__SUPPLIED DATA__

◇ ◇ ◇ ◇ ◇ ◇ ◇

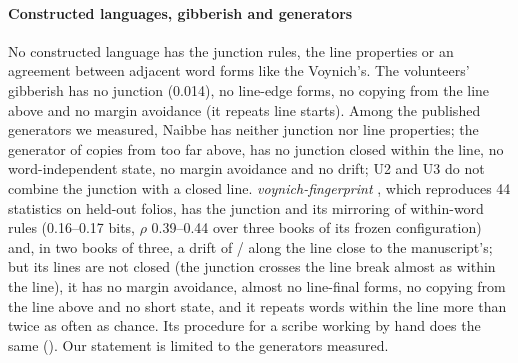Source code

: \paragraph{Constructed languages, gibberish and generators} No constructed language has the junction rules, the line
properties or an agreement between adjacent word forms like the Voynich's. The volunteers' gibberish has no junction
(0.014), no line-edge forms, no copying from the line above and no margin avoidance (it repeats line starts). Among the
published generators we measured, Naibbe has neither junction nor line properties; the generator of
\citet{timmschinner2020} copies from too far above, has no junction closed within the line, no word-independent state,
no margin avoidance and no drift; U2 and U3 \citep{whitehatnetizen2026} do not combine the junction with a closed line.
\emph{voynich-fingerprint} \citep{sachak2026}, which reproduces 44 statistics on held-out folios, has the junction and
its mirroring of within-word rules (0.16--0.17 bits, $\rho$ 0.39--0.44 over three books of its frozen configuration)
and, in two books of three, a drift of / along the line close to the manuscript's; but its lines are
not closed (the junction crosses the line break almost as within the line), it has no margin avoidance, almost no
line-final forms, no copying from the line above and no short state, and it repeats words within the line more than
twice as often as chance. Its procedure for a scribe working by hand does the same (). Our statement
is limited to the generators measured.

◇ ◇ ◇ ◇ ◇ ◇ ◇

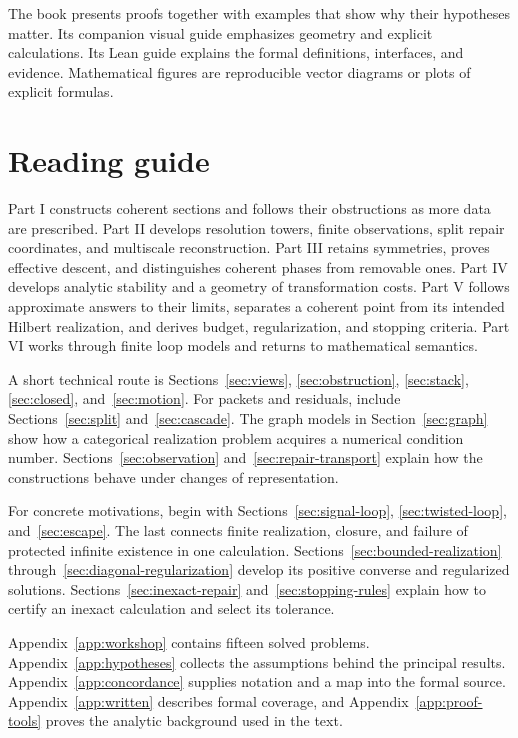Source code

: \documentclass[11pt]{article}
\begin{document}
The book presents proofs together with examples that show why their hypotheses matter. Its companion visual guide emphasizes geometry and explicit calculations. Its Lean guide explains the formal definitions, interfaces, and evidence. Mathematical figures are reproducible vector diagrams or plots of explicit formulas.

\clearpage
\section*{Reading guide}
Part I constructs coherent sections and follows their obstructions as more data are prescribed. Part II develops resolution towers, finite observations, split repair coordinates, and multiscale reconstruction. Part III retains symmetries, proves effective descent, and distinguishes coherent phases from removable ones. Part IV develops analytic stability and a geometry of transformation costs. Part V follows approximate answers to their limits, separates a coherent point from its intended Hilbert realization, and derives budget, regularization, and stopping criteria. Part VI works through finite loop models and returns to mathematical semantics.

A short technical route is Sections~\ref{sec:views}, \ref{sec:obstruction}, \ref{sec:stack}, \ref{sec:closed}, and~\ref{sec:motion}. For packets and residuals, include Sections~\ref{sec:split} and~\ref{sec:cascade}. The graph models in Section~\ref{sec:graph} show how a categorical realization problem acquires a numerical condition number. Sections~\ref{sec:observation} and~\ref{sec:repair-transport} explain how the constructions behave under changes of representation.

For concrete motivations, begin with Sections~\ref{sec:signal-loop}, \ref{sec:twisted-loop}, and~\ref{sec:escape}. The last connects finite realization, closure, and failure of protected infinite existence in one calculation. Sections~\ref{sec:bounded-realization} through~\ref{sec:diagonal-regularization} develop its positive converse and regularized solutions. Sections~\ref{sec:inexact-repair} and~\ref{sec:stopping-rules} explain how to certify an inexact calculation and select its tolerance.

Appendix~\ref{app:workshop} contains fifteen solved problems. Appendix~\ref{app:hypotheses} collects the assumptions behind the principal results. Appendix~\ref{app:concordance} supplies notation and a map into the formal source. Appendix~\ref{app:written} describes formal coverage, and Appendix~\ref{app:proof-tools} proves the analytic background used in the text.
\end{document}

◇ ◇ ◇ ◇ ◇ ◇ ◇

__WHAT THIS TASK INVOLVES__
Scan the entries above and show each line that contains the word "within".

__EXERCISE SOLUTION__
\citet{timmschinner2020} copies from too far above, has no junction closed within the line, no word-independent state,
its mirroring of within-word rules (0.16--0.17 bits, $\rho$ 0.39--0.44 over three books of its frozen configuration)
not closed (the junction crosses the line break almost as within the line), it has no margin avoidance, almost no
line-final forms, no copying from the line above and no short state, and it repeats words within the line more than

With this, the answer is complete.